--- Raw data Enclosed Below ---

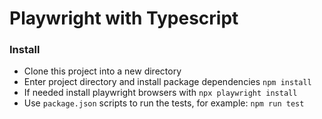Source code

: # Playwright with Typescript
### Install
- Clone this project into a new directory
- Enter project directory and install package dependencies `npm install`
- If needed install playwright browsers with `npx playwright install`
- Use `package.json` scripts to run the tests, for example:
`npm run test`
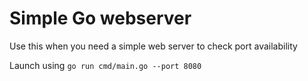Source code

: # Simple Go webserver

Use this when you need a simple web server to check port availability

Launch using `go run cmd/main.go --port 8080`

--- End of Enclosed Raw data ---

What to produce
Copy all of the entries verbatim, leaving out any pictures they contain.

Result for this exercise
Source code

: # Playwright with Typescript
### Install
- Clone this project into a new directory
- Enter project directory and install package dependencies `npm install`
- If needed install playwright browsers with `npx playwright install`
- Use `package.json` scripts to run the tests, for example:
`npm run test`
Source code

: # Simple Go webserver

Use this when you need a simple web server to check port availability

Launch using `go run cmd/main.go --port 8080`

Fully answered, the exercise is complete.